See related sidebar: Overcoming Missed Opportunities with Forward-Thinking VACs
Limiting ROI assessment to episode-of-care length, as some VACs do, makes it nearly impossible to account for these longer-term impacts. As hospitals shift greater focus to long-term
outcomes for patients, VACs must adjust their focus accordingly. ROI calculations must look beyond the immediate economic costs of payment, cost-per-procedure, and cost of labor to consider overall value to hospitals. How does a new product help to reduce the overall cost of care? Are there complications and readmissions that typically arise beyond 30 days that the new product aims to minimize?
Organizational goals need to be woven into the fabric of VAC decision-making processes to help committee members think beyond the typical 30-day post-procedure results. VACs should challenge manufacturers to provide data that demonstrates outcomes as far out as 90 days, 6 months, one year, or beyond.
Solution #2: Review Processes to Remove Innovation Blockades
Innovation can get lost in the typical VAC decision-making process. Checklists and matrices, intended to improve the efficiency of decision-making, can unintentionally quash innovation. Consider products that define new categories or change procedures. These products may not fit neatly into any one category.

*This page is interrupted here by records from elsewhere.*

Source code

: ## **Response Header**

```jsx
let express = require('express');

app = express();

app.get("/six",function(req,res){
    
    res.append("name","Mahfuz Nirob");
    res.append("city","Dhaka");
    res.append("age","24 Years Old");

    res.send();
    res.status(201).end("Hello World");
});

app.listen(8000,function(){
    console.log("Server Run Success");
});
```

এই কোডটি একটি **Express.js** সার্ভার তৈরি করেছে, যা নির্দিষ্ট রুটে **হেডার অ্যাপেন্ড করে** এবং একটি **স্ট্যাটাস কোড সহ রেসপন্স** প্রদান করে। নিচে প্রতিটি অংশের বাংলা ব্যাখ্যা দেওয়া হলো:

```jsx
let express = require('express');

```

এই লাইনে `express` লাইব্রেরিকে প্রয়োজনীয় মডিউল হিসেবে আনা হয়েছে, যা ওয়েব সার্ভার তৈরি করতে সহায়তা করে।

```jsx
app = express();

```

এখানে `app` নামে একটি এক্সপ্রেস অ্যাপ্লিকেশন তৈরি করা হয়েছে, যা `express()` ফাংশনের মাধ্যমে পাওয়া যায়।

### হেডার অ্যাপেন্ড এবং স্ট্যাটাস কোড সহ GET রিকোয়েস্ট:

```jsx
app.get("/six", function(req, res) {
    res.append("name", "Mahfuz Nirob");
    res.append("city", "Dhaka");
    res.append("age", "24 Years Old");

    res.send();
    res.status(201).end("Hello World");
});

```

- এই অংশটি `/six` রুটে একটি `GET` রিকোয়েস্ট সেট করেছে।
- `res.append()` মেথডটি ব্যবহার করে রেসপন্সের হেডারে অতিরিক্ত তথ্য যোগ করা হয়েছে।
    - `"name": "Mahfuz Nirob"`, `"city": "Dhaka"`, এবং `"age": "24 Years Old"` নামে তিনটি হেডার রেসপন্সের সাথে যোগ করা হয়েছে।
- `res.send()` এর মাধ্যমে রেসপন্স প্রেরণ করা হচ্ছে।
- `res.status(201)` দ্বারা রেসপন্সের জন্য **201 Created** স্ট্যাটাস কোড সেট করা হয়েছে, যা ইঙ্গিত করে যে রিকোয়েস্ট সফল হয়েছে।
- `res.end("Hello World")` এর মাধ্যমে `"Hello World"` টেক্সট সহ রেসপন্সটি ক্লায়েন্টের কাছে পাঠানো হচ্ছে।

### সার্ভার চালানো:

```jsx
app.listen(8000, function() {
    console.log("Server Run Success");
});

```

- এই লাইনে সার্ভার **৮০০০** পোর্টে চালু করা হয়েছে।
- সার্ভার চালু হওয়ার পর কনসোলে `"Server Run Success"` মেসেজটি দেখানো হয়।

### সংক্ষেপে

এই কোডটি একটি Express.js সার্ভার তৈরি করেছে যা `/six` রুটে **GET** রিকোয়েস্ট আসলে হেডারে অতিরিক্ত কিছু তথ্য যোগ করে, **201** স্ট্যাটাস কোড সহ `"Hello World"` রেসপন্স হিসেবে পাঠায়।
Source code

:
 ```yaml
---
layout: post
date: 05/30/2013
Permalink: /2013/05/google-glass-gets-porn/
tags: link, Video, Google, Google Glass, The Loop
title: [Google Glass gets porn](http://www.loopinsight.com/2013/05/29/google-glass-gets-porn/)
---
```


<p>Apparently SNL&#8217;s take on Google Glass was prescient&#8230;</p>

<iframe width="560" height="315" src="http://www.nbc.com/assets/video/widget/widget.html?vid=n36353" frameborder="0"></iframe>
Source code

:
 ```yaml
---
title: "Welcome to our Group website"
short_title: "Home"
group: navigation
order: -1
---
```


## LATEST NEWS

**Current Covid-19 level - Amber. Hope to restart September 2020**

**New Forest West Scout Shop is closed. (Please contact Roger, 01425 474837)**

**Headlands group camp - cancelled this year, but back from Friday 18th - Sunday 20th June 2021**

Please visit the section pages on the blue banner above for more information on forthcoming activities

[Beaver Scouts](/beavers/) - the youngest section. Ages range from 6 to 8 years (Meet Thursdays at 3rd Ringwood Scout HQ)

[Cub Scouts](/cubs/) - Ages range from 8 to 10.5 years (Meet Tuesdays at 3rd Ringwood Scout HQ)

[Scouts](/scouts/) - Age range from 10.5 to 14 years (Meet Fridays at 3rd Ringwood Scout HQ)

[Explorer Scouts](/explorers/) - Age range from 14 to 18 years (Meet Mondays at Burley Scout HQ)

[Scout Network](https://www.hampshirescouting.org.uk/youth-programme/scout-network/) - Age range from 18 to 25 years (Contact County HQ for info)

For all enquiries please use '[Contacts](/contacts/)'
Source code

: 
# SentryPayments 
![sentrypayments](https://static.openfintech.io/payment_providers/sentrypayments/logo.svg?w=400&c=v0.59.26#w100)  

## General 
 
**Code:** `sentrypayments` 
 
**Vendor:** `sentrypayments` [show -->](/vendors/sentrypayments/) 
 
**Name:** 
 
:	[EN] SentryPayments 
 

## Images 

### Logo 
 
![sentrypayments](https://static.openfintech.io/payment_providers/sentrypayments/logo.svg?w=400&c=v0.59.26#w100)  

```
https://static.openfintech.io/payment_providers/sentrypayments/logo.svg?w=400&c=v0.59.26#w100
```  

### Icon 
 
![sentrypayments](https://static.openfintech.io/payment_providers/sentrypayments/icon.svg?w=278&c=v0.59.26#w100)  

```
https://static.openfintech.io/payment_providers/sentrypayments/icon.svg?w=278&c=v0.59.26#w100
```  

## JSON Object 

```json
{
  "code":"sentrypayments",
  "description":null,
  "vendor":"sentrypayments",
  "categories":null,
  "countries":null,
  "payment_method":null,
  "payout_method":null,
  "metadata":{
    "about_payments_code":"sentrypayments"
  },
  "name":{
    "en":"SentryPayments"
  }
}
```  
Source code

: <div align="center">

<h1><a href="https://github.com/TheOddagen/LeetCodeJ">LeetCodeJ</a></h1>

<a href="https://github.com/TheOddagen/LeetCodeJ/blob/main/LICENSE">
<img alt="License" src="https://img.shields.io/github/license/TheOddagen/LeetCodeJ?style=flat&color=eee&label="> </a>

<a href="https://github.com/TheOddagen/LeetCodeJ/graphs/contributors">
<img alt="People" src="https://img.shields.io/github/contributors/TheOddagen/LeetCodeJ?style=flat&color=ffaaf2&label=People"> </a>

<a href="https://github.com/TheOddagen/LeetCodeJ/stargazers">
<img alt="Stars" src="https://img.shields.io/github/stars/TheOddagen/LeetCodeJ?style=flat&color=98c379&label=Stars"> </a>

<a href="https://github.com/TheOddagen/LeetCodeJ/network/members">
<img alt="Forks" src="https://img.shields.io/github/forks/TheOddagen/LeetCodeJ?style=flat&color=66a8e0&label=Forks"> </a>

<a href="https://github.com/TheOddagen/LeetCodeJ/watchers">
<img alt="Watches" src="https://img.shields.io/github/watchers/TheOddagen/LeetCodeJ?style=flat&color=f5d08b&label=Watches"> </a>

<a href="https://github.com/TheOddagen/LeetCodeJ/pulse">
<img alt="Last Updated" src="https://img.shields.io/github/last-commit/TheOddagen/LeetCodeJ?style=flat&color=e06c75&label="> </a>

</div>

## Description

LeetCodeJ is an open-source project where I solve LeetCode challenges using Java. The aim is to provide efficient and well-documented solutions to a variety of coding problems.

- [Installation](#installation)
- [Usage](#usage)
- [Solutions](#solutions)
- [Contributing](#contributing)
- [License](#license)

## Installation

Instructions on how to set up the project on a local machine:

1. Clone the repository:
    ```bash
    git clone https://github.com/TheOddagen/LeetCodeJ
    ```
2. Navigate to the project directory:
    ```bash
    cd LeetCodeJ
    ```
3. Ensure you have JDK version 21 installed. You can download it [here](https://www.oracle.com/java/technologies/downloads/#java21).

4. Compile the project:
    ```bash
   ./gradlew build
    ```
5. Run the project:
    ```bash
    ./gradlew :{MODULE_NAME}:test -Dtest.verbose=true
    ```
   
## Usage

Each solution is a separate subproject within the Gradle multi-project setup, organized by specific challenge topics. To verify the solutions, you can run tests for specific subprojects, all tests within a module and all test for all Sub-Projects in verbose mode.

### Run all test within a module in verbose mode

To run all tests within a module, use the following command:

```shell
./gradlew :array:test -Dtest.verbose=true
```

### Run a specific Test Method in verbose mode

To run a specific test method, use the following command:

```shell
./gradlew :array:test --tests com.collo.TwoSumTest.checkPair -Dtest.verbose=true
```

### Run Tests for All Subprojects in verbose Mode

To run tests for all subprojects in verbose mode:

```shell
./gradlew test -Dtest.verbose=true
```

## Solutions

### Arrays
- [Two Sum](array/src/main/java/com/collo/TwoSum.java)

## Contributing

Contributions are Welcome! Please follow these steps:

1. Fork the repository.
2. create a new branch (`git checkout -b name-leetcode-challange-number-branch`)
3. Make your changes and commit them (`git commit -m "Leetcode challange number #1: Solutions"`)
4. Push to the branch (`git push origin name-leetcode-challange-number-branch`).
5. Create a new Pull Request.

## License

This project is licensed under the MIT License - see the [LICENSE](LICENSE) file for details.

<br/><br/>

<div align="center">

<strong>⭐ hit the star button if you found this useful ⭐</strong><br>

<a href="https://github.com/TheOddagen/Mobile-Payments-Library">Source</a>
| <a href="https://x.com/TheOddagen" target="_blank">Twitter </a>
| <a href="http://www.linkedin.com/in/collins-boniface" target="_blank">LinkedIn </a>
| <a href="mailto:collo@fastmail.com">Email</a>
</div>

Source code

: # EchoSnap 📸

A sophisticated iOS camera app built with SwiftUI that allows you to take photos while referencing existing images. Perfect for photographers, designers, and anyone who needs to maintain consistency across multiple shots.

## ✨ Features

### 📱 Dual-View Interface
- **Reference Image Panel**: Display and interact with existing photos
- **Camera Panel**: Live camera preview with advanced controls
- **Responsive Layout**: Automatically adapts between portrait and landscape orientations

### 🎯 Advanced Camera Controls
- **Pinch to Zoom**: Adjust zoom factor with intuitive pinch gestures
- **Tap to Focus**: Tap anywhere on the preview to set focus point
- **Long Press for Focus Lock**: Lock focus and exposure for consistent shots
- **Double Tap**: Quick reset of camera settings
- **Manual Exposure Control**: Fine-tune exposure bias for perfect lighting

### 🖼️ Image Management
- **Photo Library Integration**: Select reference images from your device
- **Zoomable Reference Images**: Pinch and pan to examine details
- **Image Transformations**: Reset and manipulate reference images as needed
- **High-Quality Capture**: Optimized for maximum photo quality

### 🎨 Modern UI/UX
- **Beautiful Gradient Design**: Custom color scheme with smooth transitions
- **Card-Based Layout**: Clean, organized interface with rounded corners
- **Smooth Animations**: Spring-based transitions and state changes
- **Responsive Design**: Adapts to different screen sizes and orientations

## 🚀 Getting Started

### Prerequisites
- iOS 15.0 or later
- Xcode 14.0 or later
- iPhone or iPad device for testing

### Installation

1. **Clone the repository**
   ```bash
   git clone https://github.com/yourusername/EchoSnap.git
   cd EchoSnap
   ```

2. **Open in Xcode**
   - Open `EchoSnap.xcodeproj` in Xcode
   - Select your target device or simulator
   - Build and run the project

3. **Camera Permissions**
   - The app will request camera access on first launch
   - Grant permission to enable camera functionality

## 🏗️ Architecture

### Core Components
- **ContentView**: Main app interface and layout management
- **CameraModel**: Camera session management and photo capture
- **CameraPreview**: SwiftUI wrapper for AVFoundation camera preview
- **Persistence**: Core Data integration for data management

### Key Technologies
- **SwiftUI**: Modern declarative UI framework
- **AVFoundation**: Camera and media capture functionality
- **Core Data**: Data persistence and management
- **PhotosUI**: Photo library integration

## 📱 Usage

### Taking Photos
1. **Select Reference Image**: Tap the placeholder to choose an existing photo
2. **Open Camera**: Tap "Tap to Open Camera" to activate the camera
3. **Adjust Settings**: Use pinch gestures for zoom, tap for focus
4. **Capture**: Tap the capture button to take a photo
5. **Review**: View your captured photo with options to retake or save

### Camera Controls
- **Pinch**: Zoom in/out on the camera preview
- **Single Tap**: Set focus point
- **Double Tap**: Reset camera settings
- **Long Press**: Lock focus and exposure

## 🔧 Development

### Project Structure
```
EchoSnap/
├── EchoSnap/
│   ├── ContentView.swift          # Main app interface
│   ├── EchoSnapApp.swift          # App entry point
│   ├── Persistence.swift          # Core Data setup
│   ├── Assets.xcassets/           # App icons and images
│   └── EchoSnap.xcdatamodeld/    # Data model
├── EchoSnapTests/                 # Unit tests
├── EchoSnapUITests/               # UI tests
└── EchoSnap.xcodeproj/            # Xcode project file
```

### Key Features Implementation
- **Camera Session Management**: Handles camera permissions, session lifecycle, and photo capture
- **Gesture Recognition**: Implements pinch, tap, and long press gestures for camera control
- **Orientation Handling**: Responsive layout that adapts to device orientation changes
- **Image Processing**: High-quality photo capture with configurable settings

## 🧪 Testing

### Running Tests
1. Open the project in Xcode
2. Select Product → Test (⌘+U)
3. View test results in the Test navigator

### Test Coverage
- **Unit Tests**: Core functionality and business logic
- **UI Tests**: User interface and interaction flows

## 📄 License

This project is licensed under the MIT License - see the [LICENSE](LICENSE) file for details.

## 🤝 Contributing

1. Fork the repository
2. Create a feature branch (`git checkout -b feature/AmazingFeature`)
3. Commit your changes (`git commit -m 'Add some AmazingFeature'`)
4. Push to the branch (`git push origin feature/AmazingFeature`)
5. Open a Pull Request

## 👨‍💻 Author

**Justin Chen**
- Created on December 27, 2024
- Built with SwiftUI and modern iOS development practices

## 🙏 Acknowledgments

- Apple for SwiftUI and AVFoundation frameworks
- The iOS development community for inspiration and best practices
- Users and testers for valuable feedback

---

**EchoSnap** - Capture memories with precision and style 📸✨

So how do VAC decision-making processes allow room for such products to be considered? For example, requesting a “Yes” answer to the question, “Is this product biologically derived?” to consider anew offering comparable to biologically derived products already on the shelf could preclude evaluation of new types of biosynthetic devices. While rigid categories can be useful filters to reduce noise in VAC evaluation processes, they can also prevent potentially critical advancements from being heard. Apples to apples comparisons can be limiting. Today’s era of value-based care requires deeper evaluations that consider big picture impacts.
Solution #3: Ask the Right Questions
Recharge the new product information gathering phase with pointed questions that provide meaningful insights and deeper understandings of products’ true value. Consider asking these questions about every new product:
- What is the cost benefit analysis beyond 30 days, 90 days, one year?
- Is there data that demonstrates both short-term and long-term outcomes?
- How well does data track complications after immediate episodes of care?
- Can the device play a role in reducing the overall cost of care, such as pushing treatment to a lower cost setting or reducing inventory shelf space?
- How would inclusion of this device affect our ability to treat more complex cases or a different population in our market area?
- How would it affect our reputation for innovation?
- What value do physicians or surgeons believe the new product will offer?
Push product manufacturers for better information, ask challenging questions and consider inviting clinical or product specialists to present on complicated or disruptive technologies to ensure the VAC is fully informed about the benefits and risks. When presented with a promising cutting-edge product that lacks sufficient clinical data, weigh risk sharing options with manufacturers. For example, obtain products at reduced prices until certain outcomes are proven or request buy-back options for products that fail to deliver promised results after certain periods of time.
The drive for population health can be operationalized immediately into VAC decision-making by making straightforward changes to the processes used to determine product value.